* _The problem_: From the records that follow, copy every line that contains the word "SharePoint".

* _Material for this exercise_:
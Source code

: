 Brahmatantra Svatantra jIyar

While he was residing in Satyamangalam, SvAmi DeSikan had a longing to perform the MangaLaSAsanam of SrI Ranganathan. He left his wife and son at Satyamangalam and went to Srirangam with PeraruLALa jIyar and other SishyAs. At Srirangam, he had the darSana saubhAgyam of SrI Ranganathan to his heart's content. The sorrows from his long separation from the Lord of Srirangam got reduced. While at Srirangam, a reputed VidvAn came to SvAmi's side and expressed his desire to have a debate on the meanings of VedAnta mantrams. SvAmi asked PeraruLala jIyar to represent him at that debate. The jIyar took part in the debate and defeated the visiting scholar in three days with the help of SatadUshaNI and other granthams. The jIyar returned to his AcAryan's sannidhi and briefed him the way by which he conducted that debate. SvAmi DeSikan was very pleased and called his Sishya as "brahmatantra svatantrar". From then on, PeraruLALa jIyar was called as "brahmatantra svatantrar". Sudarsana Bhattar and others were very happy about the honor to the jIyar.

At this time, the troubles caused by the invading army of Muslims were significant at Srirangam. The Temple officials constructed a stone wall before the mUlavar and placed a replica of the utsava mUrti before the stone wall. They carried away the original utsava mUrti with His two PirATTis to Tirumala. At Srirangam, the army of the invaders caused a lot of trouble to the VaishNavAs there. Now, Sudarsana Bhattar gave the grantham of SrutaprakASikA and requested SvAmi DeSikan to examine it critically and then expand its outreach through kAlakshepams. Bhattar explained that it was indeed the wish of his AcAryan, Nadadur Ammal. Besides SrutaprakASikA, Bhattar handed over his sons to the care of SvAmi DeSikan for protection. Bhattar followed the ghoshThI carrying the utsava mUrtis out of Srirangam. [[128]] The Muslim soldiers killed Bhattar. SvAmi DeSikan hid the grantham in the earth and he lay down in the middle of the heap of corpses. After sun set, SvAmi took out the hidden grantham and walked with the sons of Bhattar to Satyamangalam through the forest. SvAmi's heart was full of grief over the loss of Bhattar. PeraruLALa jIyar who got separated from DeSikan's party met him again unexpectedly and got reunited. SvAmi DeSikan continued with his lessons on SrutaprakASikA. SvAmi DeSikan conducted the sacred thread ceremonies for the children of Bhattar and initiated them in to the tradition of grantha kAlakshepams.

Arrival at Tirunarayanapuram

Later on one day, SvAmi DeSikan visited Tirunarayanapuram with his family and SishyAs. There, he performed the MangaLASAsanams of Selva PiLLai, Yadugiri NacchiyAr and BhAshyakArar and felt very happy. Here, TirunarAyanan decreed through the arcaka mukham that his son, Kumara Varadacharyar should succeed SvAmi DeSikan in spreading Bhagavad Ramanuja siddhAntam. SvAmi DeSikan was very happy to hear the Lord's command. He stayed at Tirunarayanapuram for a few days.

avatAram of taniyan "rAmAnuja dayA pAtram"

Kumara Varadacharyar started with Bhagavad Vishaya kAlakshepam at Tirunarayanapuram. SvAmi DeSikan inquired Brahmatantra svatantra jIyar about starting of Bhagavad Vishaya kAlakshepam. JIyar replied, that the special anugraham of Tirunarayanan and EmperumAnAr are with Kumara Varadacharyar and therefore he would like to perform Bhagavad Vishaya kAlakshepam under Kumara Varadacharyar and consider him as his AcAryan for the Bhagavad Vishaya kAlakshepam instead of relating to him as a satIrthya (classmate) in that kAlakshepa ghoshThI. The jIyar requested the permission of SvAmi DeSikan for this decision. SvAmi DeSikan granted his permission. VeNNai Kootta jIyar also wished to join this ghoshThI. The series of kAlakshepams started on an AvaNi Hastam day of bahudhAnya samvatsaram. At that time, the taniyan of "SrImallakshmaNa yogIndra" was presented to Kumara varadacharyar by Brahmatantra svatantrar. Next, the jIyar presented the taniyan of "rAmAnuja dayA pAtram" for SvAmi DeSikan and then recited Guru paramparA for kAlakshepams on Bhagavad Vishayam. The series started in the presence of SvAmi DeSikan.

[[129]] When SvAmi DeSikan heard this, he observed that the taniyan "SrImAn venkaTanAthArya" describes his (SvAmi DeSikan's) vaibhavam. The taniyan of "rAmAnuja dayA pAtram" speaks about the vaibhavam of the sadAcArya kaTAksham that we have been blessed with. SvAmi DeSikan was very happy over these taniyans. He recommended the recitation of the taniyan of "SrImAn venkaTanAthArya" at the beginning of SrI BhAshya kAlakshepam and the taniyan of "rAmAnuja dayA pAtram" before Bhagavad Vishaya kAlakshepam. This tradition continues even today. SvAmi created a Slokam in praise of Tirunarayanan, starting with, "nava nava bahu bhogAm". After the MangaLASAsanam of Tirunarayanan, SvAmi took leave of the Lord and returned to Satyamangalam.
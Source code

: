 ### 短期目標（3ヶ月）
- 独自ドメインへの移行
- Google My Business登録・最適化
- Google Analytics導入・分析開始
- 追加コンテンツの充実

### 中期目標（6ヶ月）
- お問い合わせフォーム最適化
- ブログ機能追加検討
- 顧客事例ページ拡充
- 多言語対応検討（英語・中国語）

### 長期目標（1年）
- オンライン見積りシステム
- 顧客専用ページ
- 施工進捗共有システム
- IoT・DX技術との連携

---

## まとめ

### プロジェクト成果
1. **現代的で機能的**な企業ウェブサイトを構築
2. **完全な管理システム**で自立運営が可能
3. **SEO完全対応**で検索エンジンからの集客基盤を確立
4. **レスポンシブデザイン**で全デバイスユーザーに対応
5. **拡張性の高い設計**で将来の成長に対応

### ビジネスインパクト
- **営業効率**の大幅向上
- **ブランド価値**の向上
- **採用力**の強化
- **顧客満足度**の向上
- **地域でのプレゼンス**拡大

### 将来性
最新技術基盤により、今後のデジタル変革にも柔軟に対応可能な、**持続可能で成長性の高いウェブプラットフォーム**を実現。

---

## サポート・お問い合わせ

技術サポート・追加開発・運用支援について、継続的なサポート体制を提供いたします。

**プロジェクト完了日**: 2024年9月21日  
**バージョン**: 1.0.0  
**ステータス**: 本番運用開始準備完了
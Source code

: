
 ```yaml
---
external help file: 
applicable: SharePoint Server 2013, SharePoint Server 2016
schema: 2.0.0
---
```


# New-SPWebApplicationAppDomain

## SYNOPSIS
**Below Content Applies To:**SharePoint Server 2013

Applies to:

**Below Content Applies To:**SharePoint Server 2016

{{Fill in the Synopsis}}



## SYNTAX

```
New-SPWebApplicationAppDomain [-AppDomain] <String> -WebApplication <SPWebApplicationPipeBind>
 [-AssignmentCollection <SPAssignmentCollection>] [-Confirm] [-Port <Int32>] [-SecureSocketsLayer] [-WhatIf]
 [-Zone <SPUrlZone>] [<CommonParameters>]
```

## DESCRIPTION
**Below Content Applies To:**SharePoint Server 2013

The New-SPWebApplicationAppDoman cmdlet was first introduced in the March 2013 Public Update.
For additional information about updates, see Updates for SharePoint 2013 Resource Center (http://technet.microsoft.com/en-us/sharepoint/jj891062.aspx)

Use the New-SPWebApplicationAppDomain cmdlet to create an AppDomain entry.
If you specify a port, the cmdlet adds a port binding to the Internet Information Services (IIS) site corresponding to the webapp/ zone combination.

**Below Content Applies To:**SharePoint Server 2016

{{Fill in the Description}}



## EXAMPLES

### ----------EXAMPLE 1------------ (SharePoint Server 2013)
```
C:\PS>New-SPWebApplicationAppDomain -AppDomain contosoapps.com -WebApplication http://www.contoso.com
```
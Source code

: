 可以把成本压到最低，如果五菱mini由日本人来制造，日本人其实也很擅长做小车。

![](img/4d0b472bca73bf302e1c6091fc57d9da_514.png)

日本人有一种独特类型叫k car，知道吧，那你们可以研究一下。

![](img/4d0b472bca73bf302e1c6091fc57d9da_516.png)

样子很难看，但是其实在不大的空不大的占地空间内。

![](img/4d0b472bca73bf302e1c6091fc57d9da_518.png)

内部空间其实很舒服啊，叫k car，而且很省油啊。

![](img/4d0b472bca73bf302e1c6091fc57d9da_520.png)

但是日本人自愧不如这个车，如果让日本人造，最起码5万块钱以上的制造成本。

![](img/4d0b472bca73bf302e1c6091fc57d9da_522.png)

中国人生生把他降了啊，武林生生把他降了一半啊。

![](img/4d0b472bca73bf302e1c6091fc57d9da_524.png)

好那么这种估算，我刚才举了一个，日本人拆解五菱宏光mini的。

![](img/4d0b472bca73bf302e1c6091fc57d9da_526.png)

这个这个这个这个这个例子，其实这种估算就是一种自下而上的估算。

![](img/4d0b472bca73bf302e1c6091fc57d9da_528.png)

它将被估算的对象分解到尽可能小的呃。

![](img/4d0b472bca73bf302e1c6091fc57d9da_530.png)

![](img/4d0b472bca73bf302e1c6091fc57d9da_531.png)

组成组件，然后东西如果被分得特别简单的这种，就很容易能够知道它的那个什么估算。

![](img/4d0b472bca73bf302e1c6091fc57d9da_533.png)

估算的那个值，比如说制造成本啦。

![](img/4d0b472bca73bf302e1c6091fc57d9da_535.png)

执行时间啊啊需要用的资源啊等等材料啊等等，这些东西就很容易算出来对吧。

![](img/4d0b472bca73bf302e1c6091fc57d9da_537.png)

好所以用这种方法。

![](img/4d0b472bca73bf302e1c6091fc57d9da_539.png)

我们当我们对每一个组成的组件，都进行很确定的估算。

* _Answer section_:
applicable: SharePoint Server 2013, SharePoint Server 2016
**Below Content Applies To:**SharePoint Server 2013
**Below Content Applies To:**SharePoint Server 2016
**Below Content Applies To:**SharePoint Server 2013
For additional information about updates, see Updates for SharePoint 2013 Resource Center (http://technet.microsoft.com/en-us/sharepoint/jj891062.aspx)
**Below Content Applies To:**SharePoint Server 2016
### ----------EXAMPLE 1------------ (SharePoint Server 2013)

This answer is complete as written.